For trend-affected datasets, the mean is, therefore, an average of a changing process over the observed period rather than the mean value of a stationary process. The standard deviations were computed after detrending the considered dataset. For the non-Gaussian datasets, from the Central Limit Theorem [61], we can assume that their distribution of means is normally distributed and, consequently, the t-test is still applicable using the sample standard deviation. However, the bootstrap testing was additionally performed to verify the goodness of the estimated differences in the means and relative standard deviations. The bootstrap MAP differences were almost equal to their first estimation. Also, standard deviations calculated by Equation [5] and the bootstrap procedure produced differences lower than 10–20%. Given the agreement with the bootstrap differences in MAP, the non-Gaussian datasets were also kept in the following evaluations.
Most rain gauges with significant MAP differences (p-value ≤ 0.05, 36% of the dataset) are located in the northeastern mountainous portion of the area, and the differences are mainly negative (Figure 4). The rain gauges with negative differences are larger in number (87% of all the rain gauges), with the following p-value divisions: p-value ≤ 0.05 is 32% of the total; 0.1 ≤ p-value < 0.05 is 19% of the total; and p-value > 0.1 is 36% of the total. These areas appear to have experienced a higher negative variation in MAP, up to −420 mm, between the 1990–2019 period and the stationary 1921–1970 period.
The map of Figure 4 shows that, in the study area, negative MAP differences are dominant. The positive MAP differences account for 13% of all the rain gauges, with the following p-value divisions: p-value ≤ 0.05 is 4% of the total and p-value > 0.1 is 9% of the total.
The coastal plain and the southeastern plain area show minor MAP positive differences and, in a few cases, negative. Consequently, these latter sub-zones seem less subject to a change in mean annual precipitation in the analyzed periods.

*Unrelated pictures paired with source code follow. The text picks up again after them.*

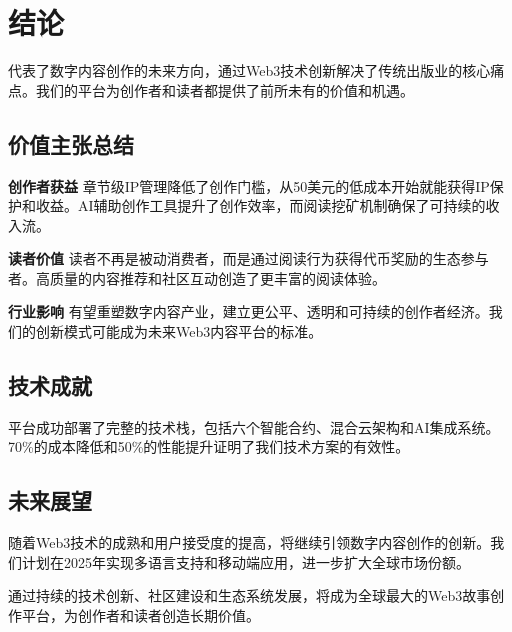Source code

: \section{结论}\label{sec:conclusion-cn}

\storyhouse{}代表了数字内容创作的未来方向，通过Web3技术创新解决了传统出版业的核心痛点。我们的平台为创作者和读者都提供了前所未有的价值和机遇。

\subsection{价值主张总结}

\textbf{创作者获益}
章节级IP管理降低了创作门槛，从50美元的低成本开始就能获得IP保护和收益。AI辅助创作工具提升了创作效率，而阅读挖矿机制确保了可持续的收入流。

\textbf{读者价值}
读者不再是被动消费者，而是通过阅读行为获得\tip{}代币奖励的生态参与者。高质量的内容推荐和社区互动创造了更丰富的阅读体验。

\textbf{行业影响}
\storyhouse{}有望重塑数字内容产业，建立更公平、透明和可持续的创作者经济。我们的创新模式可能成为未来Web3内容平台的标准。

\subsection{技术成就}

平台成功部署了完整的技术栈，包括六个智能合约、混合云架构和AI集成系统。70\%的成本降低和50\%的性能提升证明了我们技术方案的有效性。

\subsection{未来展望}

随着Web3技术的成熟和用户接受度的提高，\storyhouse{}将继续引领数字内容创作的创新。我们计划在2025年实现多语言支持和移动端应用，进一步扩大全球市场份额。

通过持续的技术创新、社区建设和生态系统发展，\storyhouse{}将成为全球最大的Web3故事创作平台，为创作者和读者创造长期价值。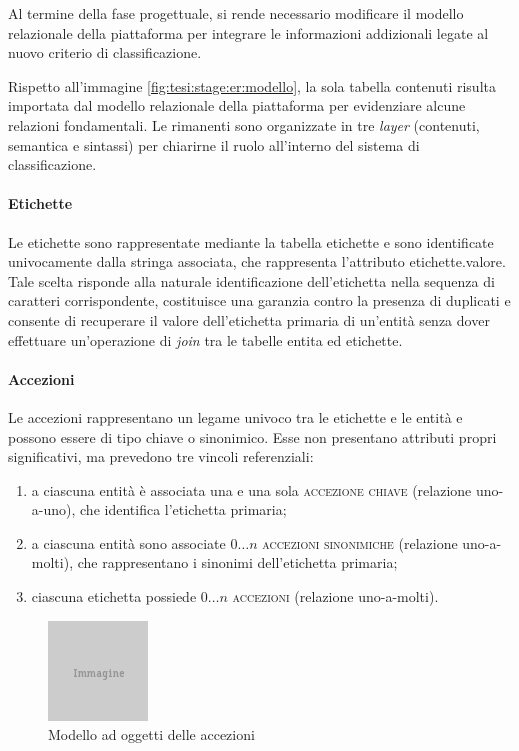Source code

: Al termine della fase progettuale, si rende necessario modificare il modello relazionale della piattaforma per integrare le informazioni addizionali legate al nuovo criterio di classificazione.

Rispetto all'immagine \ref{fig:tesi:stage:er:modello}, la sola tabella \textsf{contenuti} risulta importata dal modello relazionale della piattaforma per evidenziare alcune relazioni fondamentali. Le rimanenti sono organizzate in tre \textit{layer} (\textsf{contenuti}, \textsf{semantica} e \textsf{sintassi}) per chiarirne il ruolo all'interno del sistema di classificazione.

\paragraph{Etichette}
Le etichette sono rappresentate mediante la tabella \textsf{etichette} e sono identificate univocamente dalla stringa associata, che rappresenta l'attributo \textsf{etichette.valore}. Tale scelta risponde alla naturale identificazione dell'etichetta nella sequenza di caratteri corrispondente, costituisce una garanzia contro la presenza di duplicati e consente di recuperare il valore dell'etichetta primaria di un'entità senza dover effettuare un'operazione di \textit{join} tra le tabelle \textsf{entita} ed \textsf{etichette}.

\paragraph{Accezioni}
Le accezioni rappresentano un legame univoco tra le etichette e le entità e possono essere di tipo chiave o sinonimico. Esse non presentano attributi propri significativi, ma prevedono tre vincoli referenziali:
\begin{enumerate}
\item a ciascuna entità è associata una e una sola \textsc{accezione chiave} (relazione uno-a-uno), che identifica l'etichetta primaria;
\item a ciascuna entità sono associate $0\ldots n$ \textsc{accezioni sinonimiche} (relazione uno-a-molti), che rappresentano i sinonimi dell'etichetta primaria;
\item ciascuna etichetta possiede $0\ldots n$ \textsc{accezioni} (relazione uno-a-molti).
\end{enumerate}

\begin{figure}[ht]
	\begin{center}
		\includegraphics{placeholder.png}
		\caption{Modello ad oggetti delle accezioni}
		\label{fig:tesi:stage:er:accezioni}
	\end{center}
\end{figure}

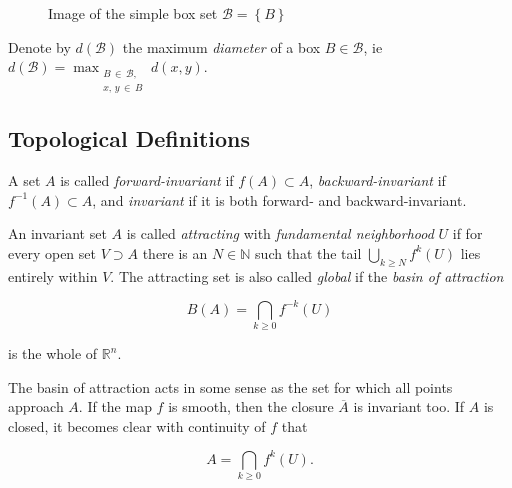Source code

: \begin{figure}[ht]
    \caption{Image of the simple box set $\mathcal{B} = \left\{ B \right\}$}
    \label{fig:boximage}
\end{figure}

\begin{definition}
    Denote by $d(\mathcal{B})$ the maximum \emph{diameter} of a box $B \in \mathcal{B}$, ie 
    $d(\mathcal{B}) = \max_{\substack{B\, \in\, \mathcal{B},\\ x,\, y\, \in\, B}} d(x, y)$. 
\end{definition}


\subsection{Topological Definitions}

\begin{definition}
    \cite*{algGAIO} A set $A$ is called \emph{forward-invariant} if $f(A) \subset A$, 
    \emph{backward-invariant} if $f^{-1}(A) \subset A$, and \emph{invariant} if it is
    both forward- and backward-invariant.
\end{definition}

\begin{definition}
    \cite*{subalg} An invariant set $A$ is called \emph{attracting} with \emph{fundamental neighborhood}
    $U$ if for every open set $V \supset A$ there is an $N \in \mathbb{N}$ such that the tail 
    $\bigcup_{k \geq N} f^k(U)$ lies entirely within $V$. The attracting 
    set is also called \emph{global} if the \emph{basin of attraction} 
    
    \begin{equation}\label{eq:globattr}
        B(A) = \bigcap\limits_{k \geq 0} f^{-k}(U)
    \end{equation}

    is the whole of $\mathbb{R}^n$.
\end{definition}

The basin of attraction acts in some sense as the set for which all points approach
$A$. If the map $f$ is smooth, then the closure $\overline{A}$ is invariant too. 
If $A$ is closed, it becomes clear with continuity of $f$ that 

\begin{equation}
    A = \bigcap\limits_{k \geq 0} f^k(U).
\end{equation}


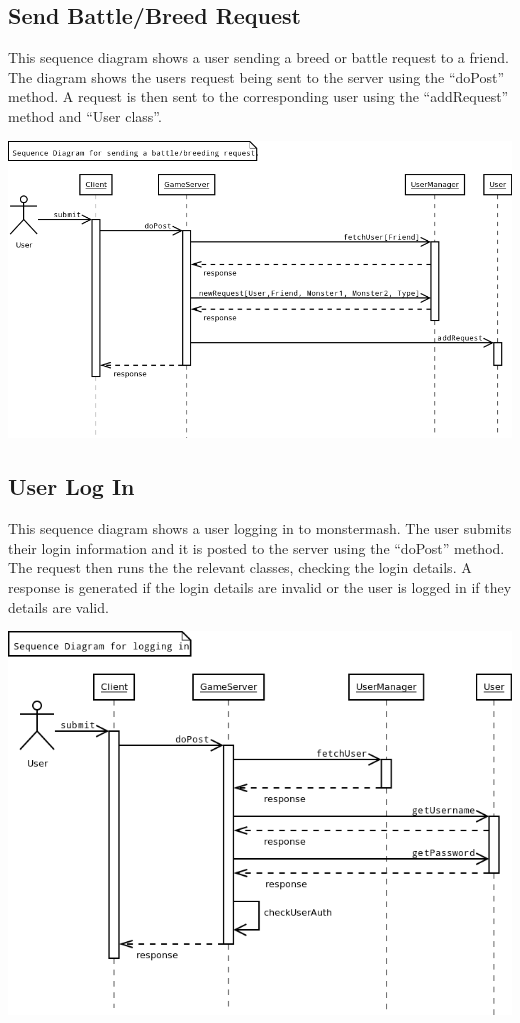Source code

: \documentclass{project}
\begin{document}
\subsection{Send Battle/Breed Request}
This sequence diagram shows a user sending a breed or battle request to a friend. The diagram shows the users request being sent to the server using the “doPost” method. A request is then sent to the corresponding user using the “addRequest” method and “User class”.
\begin{center}
\includegraphics[scale=0.40]{SD_send_battle_breed_request.png}
\end{center}

\subsection{User Log In}
This sequence diagram shows a user logging in to monstermash. The user submits their login information and it is posted to the server using the “doPost” method. The request then runs the the relevant classes, checking the login details. A response is generated if the login details are invalid or the user is logged in if they details are valid.
\begin{center}
\includegraphics[scale=0.40]{SD_user_login.png}
\end{center}
\end{document}
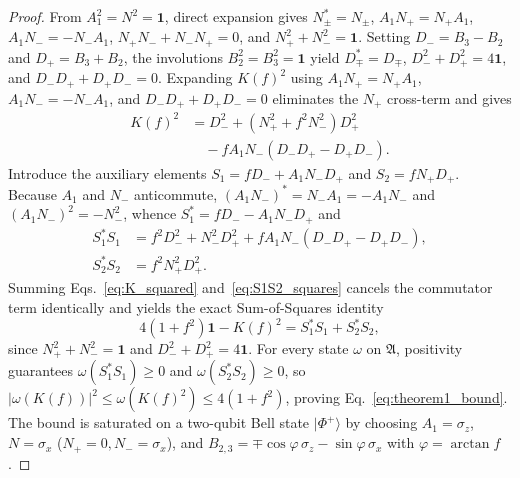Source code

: \begin{proof}
From $A_1^2 = N^2 = \mathbf{1}$, direct expansion gives $N_\pm^* = N_\pm$, $A_1 N_+ = N_+ A_1$, $A_1 N_- = -N_- A_1$, $N_+ N_- + N_- N_+ = 0$, and $N_+^2 + N_-^2 = \mathbf{1}$. Setting $D_- = B_3 - B_2$ and $D_+ = B_3 + B_2$, the involutions $B_2^2 = B_3^2 = \mathbf{1}$ yield $D_\mp^* = D_\mp$, $D_-^2 + D_+^2 = 4\mathbf{1}$, and $D_- D_+ + D_+ D_- = 0$. Expanding $K(f)^2$ using $A_1 N_+ = N_+ A_1$, $A_1 N_- = -N_- A_1$, and $D_- D_+ + D_+ D_- = 0$ eliminates the $N_+$ cross-term and gives
\begin{equation}\label{eq:K_squared}
\begin{aligned}
K(f)^2 &= D_-^2 + (N_+^2 + f^2 N_-^2) D_+^2 \\
       &\quad - f A_1 N_- (D_- D_+ - D_+ D_-).
\end{aligned}
\end{equation}
Introduce the auxiliary elements $S_1 = f D_- + A_1 N_- D_+$ and $S_2 = f N_+ D_+$. Because $A_1$ and $N_-$ anticommute, $(A_1 N_-)^* = N_- A_1 = -A_1 N_-$ and $(A_1 N_-)^2 = -N_-^2$, whence $S_1^* = f D_- - A_1 N_- D_+$ and
\begin{equation}\label{eq:S1S2_squares}
\begin{aligned}
S_1^* S_1 &= f^2 D_-^2 + N_-^2 D_+^2 + f A_1 N_- (D_- D_+ - D_+ D_-), \\
S_2^* S_2 &= f^2 N_+^2 D_+^2.
\end{aligned}
\end{equation}
Summing Eqs.~\eqref{eq:K_squared} and~\eqref{eq:S1S2_squares} cancels the commutator term identically and yields the exact Sum-of-Squares identity
\begin{equation}\label{eq:sos_identity}
4(1 + f^2)\mathbf{1} - K(f)^2 = S_1^* S_1 + S_2^* S_2,
\end{equation}
since $N_+^2 + N_-^2 = \mathbf{1}$ and $D_-^2 + D_+^2 = 4\mathbf{1}$. For every state $\omega$ on $\mathfrak{A}$, positivity guarantees $\omega(S_1^* S_1) \ge 0$ and $\omega(S_2^* S_2) \ge 0$, so $|\omega(K(f))|^2 \le \omega(K(f)^2) \le 4(1 + f^2)$, proving Eq.~\eqref{eq:theorem1_bound}. The bound is saturated on a two-qubit Bell state $|\Phi^+\rangle$ by choosing $A_1 = \sigma_z$, $N = \sigma_x$ ($N_+ = 0, N_- = \sigma_x$), and $B_{2,3} = \mp \cos\varphi\,\sigma_z - \sin\varphi\,\sigma_x$ with $\varphi = \arctan f$.
\end{proof}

4.3. The Effect of Elevation

The correlation between the difference in MAP and elevation was evaluated for both periods 1921–1970 and 1990–2019. The rain gauges were divided into groups according to the four investigated sub-areas. Each rain gauge falling on the border of two sub-areas was included in both respective groups.
The four areas show a different distribution of differences in MAP when plotted against the altitude of the measuring location (Figure 5). Data from Areas 3 and 4 are scattered and show no significant linear correlation between MAP differences and elevation (Table 1). Data from Areas 1 and 2 appear to present a significant negative linear correlation between the mean annual precipitation difference and elevation, with a higher R2, coefficient p-values <0.05, and good χ2 (Figure 5 and Table 1). The regression coefficients are of similar amplitude between Area 1 and Area 2 (between −0.29 and −0.39 mm/m).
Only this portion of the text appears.